Le gaz naturel est loin d’être une énergie renouvelable. En effet, les réserves de ce combustible fossile présent naturellement dans le sous-sol de la Terre s’amenuisent peu à peu car elles sont utilisées bien trop vite par rapport au temps dont elles ont besoin pour se reconstituer. De plus, selon la profondeur et les types de gisements, l’exploitation du gaz peut se révéler très polluante, même si elle reste inférieure à celle du charbon.

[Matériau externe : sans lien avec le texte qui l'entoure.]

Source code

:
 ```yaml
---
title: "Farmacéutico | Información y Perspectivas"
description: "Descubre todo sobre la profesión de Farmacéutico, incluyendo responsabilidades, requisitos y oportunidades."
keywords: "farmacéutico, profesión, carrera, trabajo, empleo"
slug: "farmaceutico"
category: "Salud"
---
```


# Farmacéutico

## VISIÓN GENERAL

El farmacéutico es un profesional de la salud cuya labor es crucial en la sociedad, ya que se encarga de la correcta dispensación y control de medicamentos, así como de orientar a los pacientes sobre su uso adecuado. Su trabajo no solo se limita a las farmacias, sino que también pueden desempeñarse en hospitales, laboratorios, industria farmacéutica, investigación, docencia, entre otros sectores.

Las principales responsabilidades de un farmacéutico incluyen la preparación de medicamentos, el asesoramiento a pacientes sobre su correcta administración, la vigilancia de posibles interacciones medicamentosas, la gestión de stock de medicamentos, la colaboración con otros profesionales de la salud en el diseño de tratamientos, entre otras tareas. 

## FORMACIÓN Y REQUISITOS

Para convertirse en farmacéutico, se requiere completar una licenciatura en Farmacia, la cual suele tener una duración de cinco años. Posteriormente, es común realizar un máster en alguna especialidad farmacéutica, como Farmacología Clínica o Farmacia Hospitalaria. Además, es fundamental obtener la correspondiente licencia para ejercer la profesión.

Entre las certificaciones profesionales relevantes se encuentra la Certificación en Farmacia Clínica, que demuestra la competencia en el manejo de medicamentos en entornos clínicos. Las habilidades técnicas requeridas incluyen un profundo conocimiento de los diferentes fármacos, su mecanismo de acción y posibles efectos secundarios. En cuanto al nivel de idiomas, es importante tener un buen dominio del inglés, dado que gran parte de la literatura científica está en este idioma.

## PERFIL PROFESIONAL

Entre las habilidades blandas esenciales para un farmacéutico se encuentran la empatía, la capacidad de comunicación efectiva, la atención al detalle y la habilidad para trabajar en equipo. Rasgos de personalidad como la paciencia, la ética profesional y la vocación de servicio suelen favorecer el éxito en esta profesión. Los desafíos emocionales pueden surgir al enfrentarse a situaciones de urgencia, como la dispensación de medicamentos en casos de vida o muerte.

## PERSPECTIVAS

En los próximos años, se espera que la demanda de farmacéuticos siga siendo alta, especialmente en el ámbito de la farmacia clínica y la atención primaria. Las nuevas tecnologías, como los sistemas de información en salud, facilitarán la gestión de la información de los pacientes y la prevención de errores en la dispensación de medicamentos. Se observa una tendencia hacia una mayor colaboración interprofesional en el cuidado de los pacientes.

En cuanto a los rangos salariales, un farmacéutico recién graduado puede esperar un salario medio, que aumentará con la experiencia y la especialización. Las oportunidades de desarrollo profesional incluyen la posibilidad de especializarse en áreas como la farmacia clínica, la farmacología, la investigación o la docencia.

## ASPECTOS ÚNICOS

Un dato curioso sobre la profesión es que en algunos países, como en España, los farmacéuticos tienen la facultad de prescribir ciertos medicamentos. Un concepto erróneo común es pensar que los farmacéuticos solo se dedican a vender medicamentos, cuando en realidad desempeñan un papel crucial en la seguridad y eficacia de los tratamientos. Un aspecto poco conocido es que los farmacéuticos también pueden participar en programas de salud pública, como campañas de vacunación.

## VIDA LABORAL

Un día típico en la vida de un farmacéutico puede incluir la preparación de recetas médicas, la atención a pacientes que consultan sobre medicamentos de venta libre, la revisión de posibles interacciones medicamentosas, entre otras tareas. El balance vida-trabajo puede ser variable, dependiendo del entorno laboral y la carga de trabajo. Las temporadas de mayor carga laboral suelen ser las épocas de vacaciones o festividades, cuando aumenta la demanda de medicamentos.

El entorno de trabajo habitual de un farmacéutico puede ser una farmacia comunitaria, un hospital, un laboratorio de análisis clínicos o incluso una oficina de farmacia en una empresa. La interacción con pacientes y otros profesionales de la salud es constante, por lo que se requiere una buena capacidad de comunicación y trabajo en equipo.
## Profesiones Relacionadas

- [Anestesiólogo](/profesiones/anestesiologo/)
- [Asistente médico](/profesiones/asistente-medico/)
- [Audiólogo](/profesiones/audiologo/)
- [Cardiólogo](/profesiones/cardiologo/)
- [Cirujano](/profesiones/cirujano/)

Pour contrebalancer ses conséquences souvent désastreuses pour l’environnement, il n’y a pas de solution miracle. La vocation première des techniques d’extraction, qui permettent de creuser jusqu’à plusieurs kilomètres sous terre, n’est évidemment pas de préserver l’environnement. Par conséquent, pour séduire les consommateurs qui ont la fibre écologique, quelques fournisseurs de gaz ont décidé de commercialiser des offres de gaz naturel compensé carbone. Le principe ? À défaut de pouvoir éviter la production de CO2, ils s’engagent à compenser ces émissions en soutenant des projets environnementaux quelque part dans le monde.

Sur le marché belge de l’énergie, Mega et Luminus sont les seuls à le faire. Mega promet ainsi, via son offre « Ecogaz », de participer au financement de projets, notamment certifiés par les Nations unies, à hauteur de la consommation de gaz de son client.